Each record should be retyped word for word.

Start of Input data

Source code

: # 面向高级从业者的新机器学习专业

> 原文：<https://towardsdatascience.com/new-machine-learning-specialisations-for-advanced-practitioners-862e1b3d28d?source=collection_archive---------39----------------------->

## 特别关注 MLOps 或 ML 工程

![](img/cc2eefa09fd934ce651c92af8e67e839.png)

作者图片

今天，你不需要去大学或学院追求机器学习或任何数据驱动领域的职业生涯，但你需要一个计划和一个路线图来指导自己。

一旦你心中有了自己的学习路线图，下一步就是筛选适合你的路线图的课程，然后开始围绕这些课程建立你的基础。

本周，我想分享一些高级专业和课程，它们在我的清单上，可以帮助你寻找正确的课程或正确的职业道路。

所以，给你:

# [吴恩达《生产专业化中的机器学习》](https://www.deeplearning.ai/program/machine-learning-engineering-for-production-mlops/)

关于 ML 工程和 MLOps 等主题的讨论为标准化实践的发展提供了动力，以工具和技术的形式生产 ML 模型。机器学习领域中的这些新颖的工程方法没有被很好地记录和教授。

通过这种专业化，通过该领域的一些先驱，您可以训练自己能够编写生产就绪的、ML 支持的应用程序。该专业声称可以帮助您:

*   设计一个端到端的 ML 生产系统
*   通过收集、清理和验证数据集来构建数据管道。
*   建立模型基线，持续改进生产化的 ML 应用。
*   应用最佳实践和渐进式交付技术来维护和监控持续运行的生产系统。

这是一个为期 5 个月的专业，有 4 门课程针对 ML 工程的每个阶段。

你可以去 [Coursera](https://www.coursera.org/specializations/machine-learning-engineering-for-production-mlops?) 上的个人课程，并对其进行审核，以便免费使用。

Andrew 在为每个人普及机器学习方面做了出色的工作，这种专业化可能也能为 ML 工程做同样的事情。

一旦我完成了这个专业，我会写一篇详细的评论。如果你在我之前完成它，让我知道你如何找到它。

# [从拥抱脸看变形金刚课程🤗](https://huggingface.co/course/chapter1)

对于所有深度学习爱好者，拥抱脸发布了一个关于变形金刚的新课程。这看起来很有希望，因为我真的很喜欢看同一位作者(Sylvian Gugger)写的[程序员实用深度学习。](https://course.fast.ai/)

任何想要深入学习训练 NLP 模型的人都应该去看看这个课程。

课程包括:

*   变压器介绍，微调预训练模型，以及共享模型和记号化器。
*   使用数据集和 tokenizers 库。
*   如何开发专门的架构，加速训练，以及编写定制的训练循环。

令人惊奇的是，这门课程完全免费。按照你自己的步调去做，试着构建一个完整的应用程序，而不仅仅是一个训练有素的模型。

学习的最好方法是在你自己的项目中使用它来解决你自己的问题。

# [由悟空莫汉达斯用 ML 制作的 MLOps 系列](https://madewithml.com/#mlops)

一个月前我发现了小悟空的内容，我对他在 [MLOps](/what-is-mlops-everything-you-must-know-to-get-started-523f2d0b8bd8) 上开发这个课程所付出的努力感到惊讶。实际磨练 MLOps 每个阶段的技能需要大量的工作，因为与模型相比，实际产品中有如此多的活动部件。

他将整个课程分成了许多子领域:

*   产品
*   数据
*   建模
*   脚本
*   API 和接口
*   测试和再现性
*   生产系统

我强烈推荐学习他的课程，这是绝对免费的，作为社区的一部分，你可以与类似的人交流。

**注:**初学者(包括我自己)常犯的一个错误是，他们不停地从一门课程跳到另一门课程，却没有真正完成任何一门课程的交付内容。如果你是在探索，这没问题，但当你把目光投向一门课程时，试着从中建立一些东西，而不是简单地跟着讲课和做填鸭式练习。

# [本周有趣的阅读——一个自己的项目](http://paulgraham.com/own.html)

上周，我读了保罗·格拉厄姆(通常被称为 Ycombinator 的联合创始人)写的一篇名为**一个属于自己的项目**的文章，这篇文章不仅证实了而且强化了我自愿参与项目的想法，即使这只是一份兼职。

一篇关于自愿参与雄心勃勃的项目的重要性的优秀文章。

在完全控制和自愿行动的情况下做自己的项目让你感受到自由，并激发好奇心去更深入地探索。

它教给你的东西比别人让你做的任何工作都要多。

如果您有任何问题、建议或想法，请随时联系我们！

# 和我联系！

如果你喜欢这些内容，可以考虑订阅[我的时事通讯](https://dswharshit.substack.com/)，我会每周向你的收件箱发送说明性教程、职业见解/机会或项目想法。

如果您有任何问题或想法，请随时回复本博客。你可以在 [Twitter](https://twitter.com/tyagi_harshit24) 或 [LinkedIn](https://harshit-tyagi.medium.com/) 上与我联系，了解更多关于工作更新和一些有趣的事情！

End of Input data

Response:
Source code

: # 面向高级从业者的新机器学习专业

> 原文：<https://towardsdatascience.com/new-machine-learning-specialisations-for-advanced-practitioners-862e1b3d28d?source=collection_archive---------39----------------------->

## 特别关注 MLOps 或 ML 工程

![](img/cc2eefa09fd934ce651c92af8e67e839.png)

作者图片

今天，你不需要去大学或学院追求机器学习或任何数据驱动领域的职业生涯，但你需要一个计划和一个路线图来指导自己。

一旦你心中有了自己的学习路线图，下一步就是筛选适合你的路线图的课程，然后开始围绕这些课程建立你的基础。

本周，我想分享一些高级专业和课程，它们在我的清单上，可以帮助你寻找正确的课程或正确的职业道路。

所以，给你:

# [吴恩达《生产专业化中的机器学习》](https://www.deeplearning.ai/program/machine-learning-engineering-for-production-mlops/)

关于 ML 工程和 MLOps 等主题的讨论为标准化实践的发展提供了动力，以工具和技术的形式生产 ML 模型。机器学习领域中的这些新颖的工程方法没有被很好地记录和教授。

通过这种专业化，通过该领域的一些先驱，您可以训练自己能够编写生产就绪的、ML 支持的应用程序。该专业声称可以帮助您:

*   设计一个端到端的 ML 生产系统
*   通过收集、清理和验证数据集来构建数据管道。
*   建立模型基线，持续改进生产化的 ML 应用。
*   应用最佳实践和渐进式交付技术来维护和监控持续运行的生产系统。

这是一个为期 5 个月的专业，有 4 门课程针对 ML 工程的每个阶段。

你可以去 [Coursera](https://www.coursera.org/specializations/machine-learning-engineering-for-production-mlops?) 上的个人课程，并对其进行审核，以便免费使用。

Andrew 在为每个人普及机器学习方面做了出色的工作，这种专业化可能也能为 ML 工程做同样的事情。

一旦我完成了这个专业，我会写一篇详细的评论。如果你在我之前完成它，让我知道你如何找到它。

# [从拥抱脸看变形金刚课程🤗](https://huggingface.co/course/chapter1)

对于所有深度学习爱好者，拥抱脸发布了一个关于变形金刚的新课程。这看起来很有希望，因为我真的很喜欢看同一位作者(Sylvian Gugger)写的[程序员实用深度学习。](https://course.fast.ai/)

任何想要深入学习训练 NLP 模型的人都应该去看看这个课程。

课程包括:

*   变压器介绍，微调预训练模型，以及共享模型和记号化器。
*   使用数据集和 tokenizers 库。
*   如何开发专门的架构，加速训练，以及编写定制的训练循环。

令人惊奇的是，这门课程完全免费。按照你自己的步调去做，试着构建一个完整的应用程序，而不仅仅是一个训练有素的模型。

学习的最好方法是在你自己的项目中使用它来解决你自己的问题。

# [由悟空莫汉达斯用 ML 制作的 MLOps 系列](https://madewithml.com/#mlops)

一个月前我发现了小悟空的内容，我对他在 [MLOps](/what-is-mlops-everything-you-must-know-to-get-started-523f2d0b8bd8) 上开发这个课程所付出的努力感到惊讶。实际磨练 MLOps 每个阶段的技能需要大量的工作，因为与模型相比，实际产品中有如此多的活动部件。

他将整个课程分成了许多子领域:

*   产品
*   数据
*   建模
*   脚本
*   API 和接口
*   测试和再现性
*   生产系统

我强烈推荐学习他的课程，这是绝对免费的，作为社区的一部分，你可以与类似的人交流。

**注:**初学者(包括我自己)常犯的一个错误是，他们不停地从一门课程跳到另一门课程，却没有真正完成任何一门课程的交付内容。如果你是在探索，这没问题，但当你把目光投向一门课程时，试着从中建立一些东西，而不是简单地跟着讲课和做填鸭式练习。

# [本周有趣的阅读——一个自己的项目](http://paulgraham.com/own.html)

上周，我读了保罗·格拉厄姆(通常被称为 Ycombinator 的联合创始人)写的一篇名为**一个属于自己的项目**的文章，这篇文章不仅证实了而且强化了我自愿参与项目的想法，即使这只是一份兼职。

一篇关于自愿参与雄心勃勃的项目的重要性的优秀文章。

在完全控制和自愿行动的情况下做自己的项目让你感受到自由，并激发好奇心去更深入地探索。

它教给你的东西比别人让你做的任何工作都要多。

如果您有任何问题、建议或想法，请随时联系我们！

# 和我联系！

如果你喜欢这些内容，可以考虑订阅[我的时事通讯](https://dswharshit.substack.com/)，我会每周向你的收件箱发送说明性教程、职业见解/机会或项目想法。

如果您有任何问题或想法，请随时回复本博客。你可以在 [Twitter](https://twitter.com/tyagi_harshit24) 或 [LinkedIn](https://harshit-tyagi.medium.com/) 上与我联系，了解更多关于工作更新和一些有趣的事情！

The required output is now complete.